» **HOW TO COMPLETE THIS TASK**
Restate the data below, keeping every line the same.

[Saved entries]
= = =

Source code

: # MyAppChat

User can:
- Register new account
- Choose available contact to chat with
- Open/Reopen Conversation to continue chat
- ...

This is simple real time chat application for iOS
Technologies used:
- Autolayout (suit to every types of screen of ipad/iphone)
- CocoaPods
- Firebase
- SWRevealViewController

= = =

» **EXPECTED OUTPUT**
Source code

: # MyAppChat

User can:
- Register new account
- Choose available contact to chat with
- Open/Reopen Conversation to continue chat
- ...

This is simple real time chat application for iOS
Technologies used:
- Autolayout (suit to every types of screen of ipad/iphone)
- CocoaPods
- Firebase
- SWRevealViewController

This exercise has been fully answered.